Begins at sundown on Oct. 6 and ends at sundown Oct. 8
Shemini Atzeret, or the “Eighth Day of Assembly,” immediately follows Sukkot
The day marks the end of this intense journey of reflection and celebration and acts as a transition back to the routine of life
As it is connected to Sukkot, it is celebrated in the sukkah and is marked by the prayer for rain, officially starting the rainy season in Israel
To find out more about Shemini Atzeret, check our our resource page, What Is Simchat Torah?
Begins at sundown, Oct. 7, and ends at sundown on Oct. 8
Simchat Torah, which literally means “Rejoicing in the Torah,” is a joy-filled celebration, marking the completion of the annual reading of the Torah, from Genesis to Deuteronomy
The observance is marked in the synagogue with dancing and singing as the Torah scrolls are carried around the sanctuary seven times
The holiday underscores the centrality of the Torah to Jewish life as a gift from God and as a source of Jewish identity
To find out more about Simchat Torah, check our our resource page, What Is Simchat Torah?
How Do Jews Prepare for the High Holy Days?
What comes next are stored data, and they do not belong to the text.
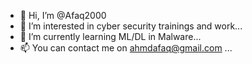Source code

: - 👋 Hi, I’m @Afaq2000
- 👀 I’m interested in cyber security trainings and work...
- 🌱 I’m currently learning ML/DL in Malware...
- 📫 You can contact me on ahmdafaq@gmail.com ...

<!---
Afaq2000/Afaq2000 is a ✨ special ✨ repository because its `README.md` (this file) appears on your GitHub profile.
You can click the Preview link to take a look at your changes.
--->
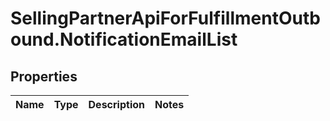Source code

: # SellingPartnerApiForFulfillmentOutbound.NotificationEmailList

## Properties
Name | Type | Description | Notes
------------ | ------------- | ------------- | -------------
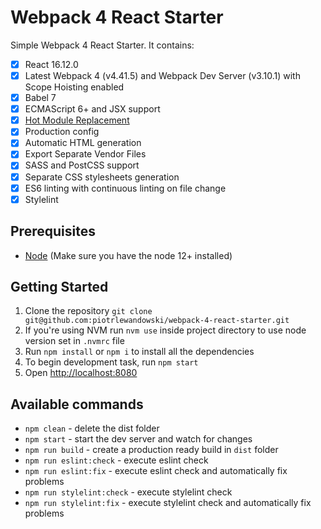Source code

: # Webpack 4 React Starter

Simple Webpack 4 React Starter. It contains:
- [x] React 16.12.0
- [x] Latest Webpack 4 (v4.41.5) and Webpack Dev Server (v3.10.1) with Scope Hoisting enabled
- [x] Babel 7
- [x] ECMAScript 6+ and JSX support 
- [x] [Hot Module Replacement](https://webpack.js.org/concepts/hot-module-replacement)
- [x] Production config
- [x] Automatic HTML generation
- [x] Export Separate Vendor Files
- [x] SASS and PostCSS support
- [x] Separate CSS stylesheets generation
- [x] ES6 linting with continuous linting on file change
- [x] Stylelint

## Prerequisites

* [Node](https://nodejs.org/) (Make sure you have the node 12+ installed)

## Getting Started

1. Clone the repository `git clone git@github.com:piotrlewandowski/webpack-4-react-starter.git`
2. If you're using NVM run `nvm use` inside project directory to use node version set in `.nvmrc` file
3. Run `npm install` or `npm i` to install all the dependencies
4. To begin development task, run `npm start`
5. Open [http://localhost:8080](http://localhost:8080)

## Available commands

- `npm clean` - delete the dist folder
- `npm start` - start the dev server and watch for changes
- `npm run build` - create a production ready build in `dist` folder
- `npm run eslint:check` - execute eslint check
- `npm run eslint:fix` - execute eslint check and automatically fix problems
- `npm run stylelint:check` - execute stylelint check
- `npm run stylelint:fix` - execute stylelint check and automatically fix problems
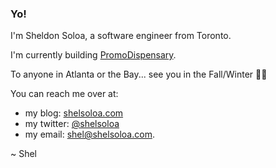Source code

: ### Yo!

I'm Sheldon Soloa, a software engineer from Toronto.

I'm currently building [PromoDispensary](https://promodispensary.com).

To anyone in Atlanta or the Bay... see you in the Fall/Winter 🤙🏾

You can reach me over at:
 - my blog: [shelsoloa.com](http://shelsoloa.com)
 - my twitter: [@shelsoloa](http://twitter.com/shelsoloa)
 - my email: [shel@shelsoloa.com](mailto:shel@shelsoloa.com).

~ Shel

<!--
**shelsoloa/shelsoloa** is a ✨ _special_ ✨ repository because its `README.md` (this file) appears on your GitHub profile.

Here are some ideas to get you started:

- 🔭 I’m currently working on ...
- 🌱 I’m currently learning ...
- 👯 I’m looking to collaborate on ...
- 🤔 I’m looking for help with ...
- 💬 Ask me about ...
- 📫 How to reach me: ...
- 😄 Pronouns: ...
- ⚡ Fun fact: ...
-->
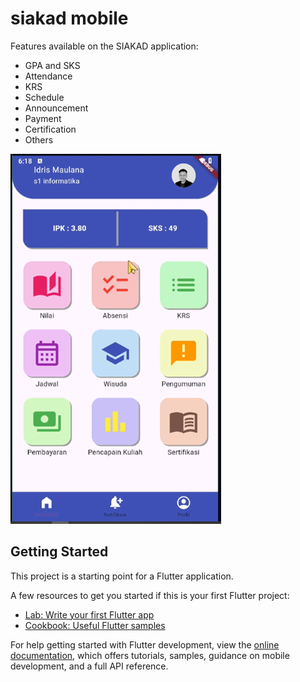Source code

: # siakad mobile

Features available on the SIAKAD application:

- GPA and SKS
- Attendance
- KRS
- Schedule
- Announcement
- Payment
- Certification
- Others

![alt text](https://github.com/idrismaulana00/siakad/blob/main/assets/image/Capture1.PNG?raw=true)

## Getting Started

This project is a starting point for a Flutter application.

A few resources to get you started if this is your first Flutter project:

- [Lab: Write your first Flutter app](https://docs.flutter.dev/get-started/codelab)
- [Cookbook: Useful Flutter samples](https://docs.flutter.dev/cookbook)

For help getting started with Flutter development, view the
[online documentation](https://docs.flutter.dev/), which offers tutorials,
samples, guidance on mobile development, and a full API reference.
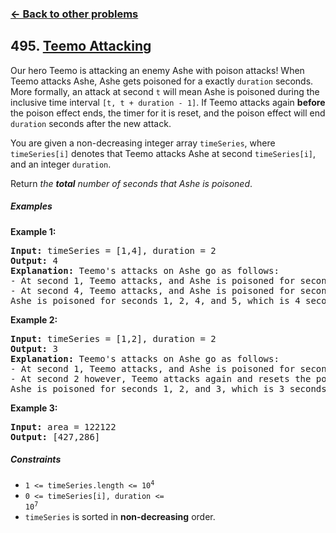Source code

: ### [&#8592; Back to other problems](../../README.md)

## 495. [Teemo Attacking](https://leetcode.com/problems/teemo-attacking/)

Our hero Teemo is attacking an enemy Ashe with poison attacks! When Teemo attacks Ashe, Ashe gets
poisoned for a exactly `duration` seconds. More formally, an attack at second `t` will mean Ashe is
poisoned during the inclusive time interval `[t, t + duration - 1]`. If Teemo attacks again
**before** the poison effect ends, the timer for it is reset, and the poison effect will
end `duration`
seconds after the new attack.

You are given a non-decreasing integer array `timeSeries`, where `timeSeries[i]` denotes that Teemo
attacks Ashe at second `timeSeries[i]`, and an integer `duration`.

Return *the **total** number of seconds that Ashe is poisoned*.

##### Examples

**Example 1:**

<pre>
<b>Input:</b> timeSeries = [1,4], duration = 2
<b>Output:</b> 4
<b>Explanation:</b> Teemo's attacks on Ashe go as follows:
- At second 1, Teemo attacks, and Ashe is poisoned for seconds 1 and 2.
- At second 4, Teemo attacks, and Ashe is poisoned for seconds 4 and 5.
Ashe is poisoned for seconds 1, 2, 4, and 5, which is 4 seconds in total.
</pre>

**Example 2:**

<pre>
<b>Input:</b> timeSeries = [1,2], duration = 2
<b>Output:</b> 3
<b>Explanation:</b> Teemo's attacks on Ashe go as follows:
- At second 1, Teemo attacks, and Ashe is poisoned for seconds 1 and 2.
- At second 2 however, Teemo attacks again and resets the poison timer. Ashe is poisoned for seconds 2 and 3.
Ashe is poisoned for seconds 1, 2, and 3, which is 3 seconds in total.
</pre>

**Example 3:**

<pre>
<b>Input:</b> area = 122122
<b>Output:</b> [427,286]
</pre>

##### Constraints

* <code>1 <= timeSeries.length <= 10<sup>4</sup></code>
* <code>0 <= timeSeries[i], duration <= 10<sup>7</sup></code>
* `timeSeries` is sorted in **non-decreasing** order.
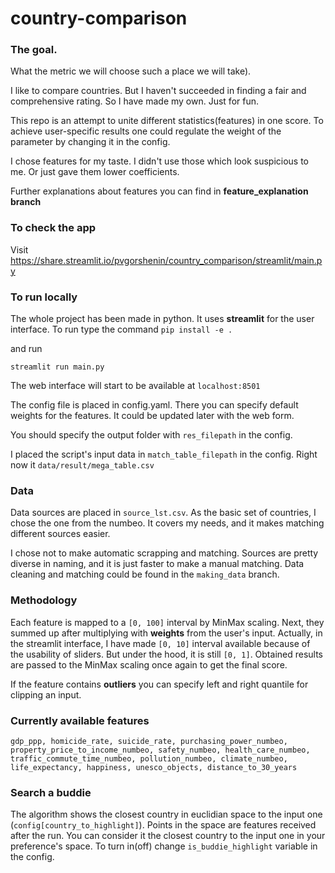 # country-comparison

### The goal.

What the metric we will choose such a place we will take).

I like to compare countries. But I haven't succeeded in finding a fair and
comprehensive rating. 
So I have made my own. Just for fun. 

This repo is an attempt to unite different statistics(features)
in one score. To achieve user-specific results one could regulate the weight of the 
parameter by changing it in the config. 

I chose features for my taste. I didn't use those which look suspicious to me. 
Or just gave them lower coefficients. 

Further explanations about features you can find in **feature_explanation branch**

### To check the app

Visit https://share.streamlit.io/pvgorshenin/country_comparison/streamlit/main.py

### To run locally

The whole project has been made in python. It uses **streamlit** for the user interface. To run
type the command
`pip install -e .`

and run

`streamlit run main.py`

The web interface will start to be available at `localhost:8501`

The config file is placed in config.yaml. There you can specify default weights for the features.
It could be updated later with the web form. 

You should specify the output folder with `res_filepath` in the config. 

I placed the script's input data in `match_table_filepath` in the config. Right now it 
`data/result/mega_table.csv` 

### Data

Data sources are placed in `source_lst.csv`. As the basic set of countries, I chose the one from the
numbeo. It covers my needs, and it makes matching different sources easier.

I chose not to make automatic scrapping and matching. Sources are pretty diverse in naming, and it is
just faster to make a manual matching. 
Data cleaning and matching could be found in the `making_data` branch.

### Methodology

Each feature is mapped to a `[0, 100]` interval by MinMax scaling. Next, they summed up after multiplying
with **weights** from the user's input. Actually, in the streamlit
interface, I have made `[0, 10]` interval available because of the usability of sliders. 
But under the hood, it is still `[0, 1]`. Obtained results are passed to the MinMax scaling once again to get
the final score.

If the feature contains **outliers** you can specify left and right quantile for clipping an input. 

### Currently available features

`gdp_ppp, homicide_rate, suicide_rate, purchasing_power_numbeo, property_price_to_income_numbeo,
safety_numbeo, health_care_numbeo, traffic_commute_time_numbeo, pollution_numbeo, climate_numbeo, 
life_expectancy, happiness, unesco_objects, distance_to_30_years`

### Search a buddie

The algorithm shows the closest country in euclidian space to the input one
(`config[country_to_highlight]`). 
Points in the space are  features received after the run. You can consider it the closest country to 
the input one in your preference's space.
To turn in(off) change `is_buddie_highlight` variable in the config.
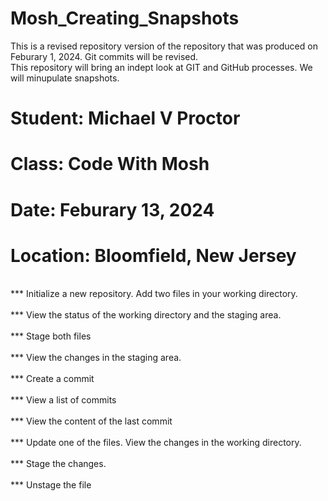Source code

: # Mosh_Creating_Snapshots
This is a revised repository version of the repository that was produced on Feburary 1, 2024.
Git commits will be revised.  
This repository will bring an indept look at GIT and GitHub processes.  We will minupulate snapshots.  
<h1>Student: Michael V Proctor</h1>
<h1>Class: Code With Mosh</h1>
<h1>Date: Feburary 13, 2024</h1>
<h1>Location: Bloomfield, New Jersey</h1>

<br>*** Initialize a new repository.  Add two files in your working directory.</br>
<br>*** View the status of the working directory and the staging area.</br>
<br>*** Stage both files</br>
<br>*** View the changes in the staging area.</br>
<br>*** Create a commit</br>
<br>*** View a list of commits</br>
<br>*** View the content of the last commit</br>
<br>*** Update one of the files.  View the changes in the working directory.</br>
<br>*** Stage the changes.</br>
<br>*** Unstage the file</br>
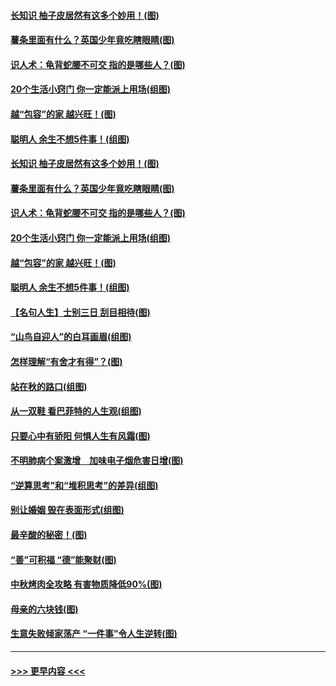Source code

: #### [长知识 柚子皮居然有这多个妙用！(图)](../pages/p8/907425.md?t=09172055) 
#### [薯条里面有什么？英国少年竟吃瞎眼睛(图)](../pages/p8/907381.md?t=09172055) 
#### [识人术：龟背蛇腰不可交 指的是哪些人？(图)](../pages/p8/907503.md?t=09172055) 
#### [20个生活小窍门 你一定能派上用场(组图)](../pages/p8/907510.md?t=09172055) 
#### [越“包容”的家 越兴旺！(图)](../pages/p8/907328.md?t=09172055) 
#### [聪明人 余生不想5件事！(组图)](../pages/p8/907364.md?t=09172055) 
#### [长知识 柚子皮居然有这多个妙用！(图)](../pages/p8/907425.md?t=09172055) 
#### [薯条里面有什么？英国少年竟吃瞎眼睛(图)](../pages/p8/907381.md?t=09172055) 
#### [识人术：龟背蛇腰不可交 指的是哪些人？(图)](../pages/p8/907503.md?t=09172055) 
#### [20个生活小窍门 你一定能派上用场(组图)](../pages/p8/907510.md?t=09172055) 
#### [越“包容”的家 越兴旺！(图)](../pages/p8/907328.md?t=09172055) 
#### [聪明人 余生不想5件事！(组图)](../pages/p8/907364.md?t=09172055) 
#### [【名句人生】士别三日 刮目相待(图)](../pages/p8/906988.md?t=09172055) 
#### [“山鸟自迎人”的白耳画眉(组图)](../pages/p8/907332.md?t=09172055) 
#### [怎样理解“有舍才有得”？(图)](../pages/p8/906872.md?t=09172055) 
#### [站在秋的路口(组图)](../pages/p8/906914.md?t=09172055) 
#### [从一双鞋 看巴菲特的人生观(组图)](../pages/p8/907311.md?t=09172055) 
#### [只要心中有骄阳 何惧人生有风霜(图)](../pages/p8/907320.md?t=09172055) 
#### [不明肺病个案激增　加味电子烟危害日增(图)](../pages/p8/907307.md?t=09172055) 
#### [“逆算思考”和“堆积思考”的差异(组图)](../pages/p8/907229.md?t=09172055) 
#### [别让婚姻 毁在表面形式(组图)](../pages/p8/907118.md?t=09172055) 
#### [最辛酸的秘密！(图)](../pages/p8/906327.md?t=09172055) 
#### [“善”可积福 “德”能聚财(图)](../pages/p8/906906.md?t=09172055) 
#### [中秋烤肉全攻略 有害物质降低90%(图)](../pages/p8/907227.md?t=09172055) 
#### [母亲的六块钱(图)](../pages/p8/907107.md?t=09172055) 
#### [生意失败倾家荡产 “一件事”令人生逆转(图)](../pages/p8/907101.md?t=09172055) 

----
#### [ >>> 更早内容 <<< ](../indexes/p8-earlier.md)
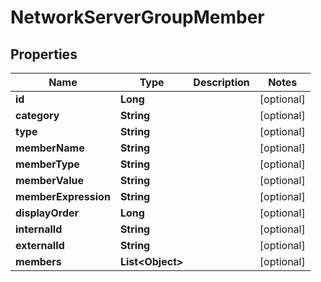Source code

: 

# NetworkServerGroupMember

## Properties

Name | Type | Description | Notes
------------ | ------------- | ------------- | -------------
**id** | **Long** |  |  [optional]
**category** | **String** |  |  [optional]
**type** | **String** |  |  [optional]
**memberName** | **String** |  |  [optional]
**memberType** | **String** |  |  [optional]
**memberValue** | **String** |  |  [optional]
**memberExpression** | **String** |  |  [optional]
**displayOrder** | **Long** |  |  [optional]
**internalId** | **String** |  |  [optional]
**externalId** | **String** |  |  [optional]
**members** | **List&lt;Object&gt;** |  |  [optional]



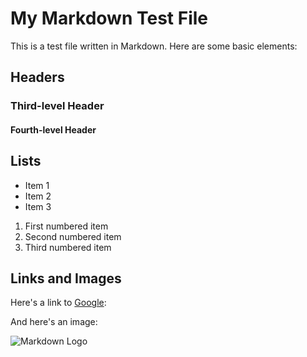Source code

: # My Markdown Test File

This is a test file written in Markdown. Here are some basic elements:

## Headers

### Third-level Header

#### Fourth-level Header

## Lists

- Item 1
- Item 2
- Item 3

1. First numbered item
2. Second numbered item
3. Third numbered item


## Links and Images

Here's a link to [Google](https://www.google.com):

And here's an image:

![Markdown Logo](https://upload.wikimedia.org/wikipedia/commons/thumb/4/48/Markdown-mark.svg/1280px-Markdown-mark.svg.png)
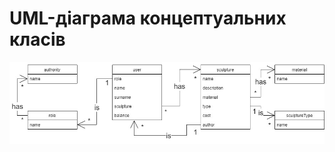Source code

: # UML-діаграма концептуальних класів

![image](https://github.com/oleksandrblazhko/ai201-malofeev/blob/ai201-malofeev_with_laboratory_work_5/2-SoftwareDesign/2.1-UMLConceptClasses/UML-ConceptClasses.jpg?raw=true)
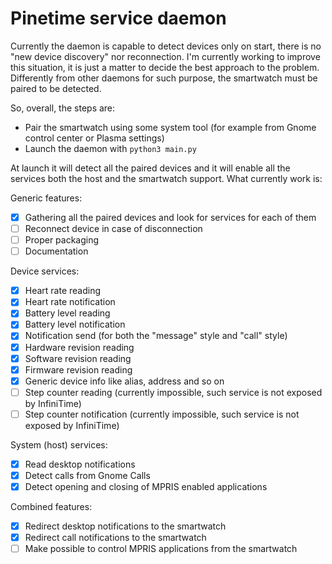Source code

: # Pinetime service daemon

Currently the daemon is capable to detect devices only on start, there is no "new device discovery" nor reconnection. 
I'm currently working to improve this situation, it is just a matter to decide the best approach to the problem.
Differently from other daemons for such purpose, the smartwatch must be paired to be detected.

So, overall, the steps are:
- Pair the smartwatch using some system tool (for example from Gnome control center or Plasma settings)
- Launch the daemon with `python3 main.py`

At launch it will detect all the paired devices and it will enable all the services both the host and the smartwatch support. What currently work is:

Generic features:
- [x] Gathering all the paired devices and look for services for each of them
- [ ] Reconnect device in case of disconnection
- [ ] Proper packaging
- [ ] Documentation

Device services:
- [x] Heart rate reading
- [x] Heart rate notification
- [x] Battery level reading
- [x] Battery level notification
- [x] Notification send (for both the "message" style and "call" style)
- [x] Hardware revision reading
- [x] Software revision reading
- [x] Firmware revision reading
- [x] Generic device info like alias, address and so on
- [ ] Step counter reading (currently impossible, such service is not exposed by InfiniTime)
- [ ] Step counter notification (currently impossible, such service is not exposed by InfiniTime)

System (host) services:
- [x] Read desktop notifications
- [x] Detect calls from Gnome Calls
- [x] Detect opening and closing of MPRIS enabled applications

Combined features:
- [x] Redirect desktop notifications to the smartwatch
- [x] Redirect call notifications to the smartwatch
- [ ] Make possible to control MPRIS applications from the smartwatch
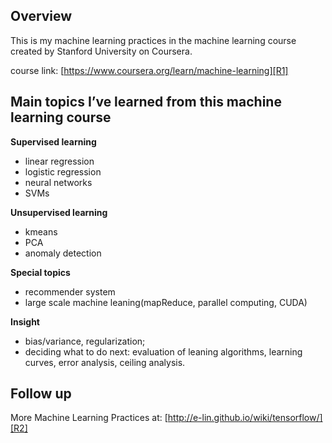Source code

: Overview
---
This is my machine learning practices in the machine learning course created by Stanford University on Coursera.

course link: [https://www.coursera.org/learn/machine-learning][R1]


Main topics I’ve learned from this machine learning course
---

**Supervised learning**
- linear regression
- logistic regression
- neural networks
- SVMs

**Unsupervised learning**
- kmeans
- PCA
- anomaly detection

**Special topics**
- recommender system
- large scale machine leaning(mapReduce, parallel computing, CUDA)

**Insight**
- bias/variance, regularization;
- deciding what to do next: evaluation of leaning algorithms, learning curves, error analysis, ceiling analysis.


Follow up
---
More Machine Learning Practices at: [http://e-lin.github.io/wiki/tensorflow/][R2]


[R1]: https://www.coursera.org/learn/machine-learning
[R2]: http://e-lin.github.io/wiki/tensorflow/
The month preceding the High Holy Days, the month of Elul in Hebrew, is a time of preparation for these holy days, involving intense reflection and soul-searching, known in Hebrew as cheshbon hanefesh —literally “an accounting of the soul.”
This month long process culminates on Rosh Hashanah when, Jewish tradition teaches, all humanity is called to judgment before a holy and merciful God. The customs and traditions associated with Elul are intended to cultivate the proper mindset.
One of the best-known traditions is the blowing of the shofar, the biblically mandated trumpet made from a ram’s horn, after morning services at the synagogue. Many families also blow the shofar in their own homes. The sounding of the shofar is intended as a “wake-up call,” to rouse the people form their spiritual stupor and jolt them into repentance. At this time, it is also customary to recite from Psalm 27, which speaks of assurance of God’s protection, along with a plea that God will not forsake His children.
Jews around the world also prepare their hearts using three biblical principles, known as the Three Pillars: repentance, prayer, and charity.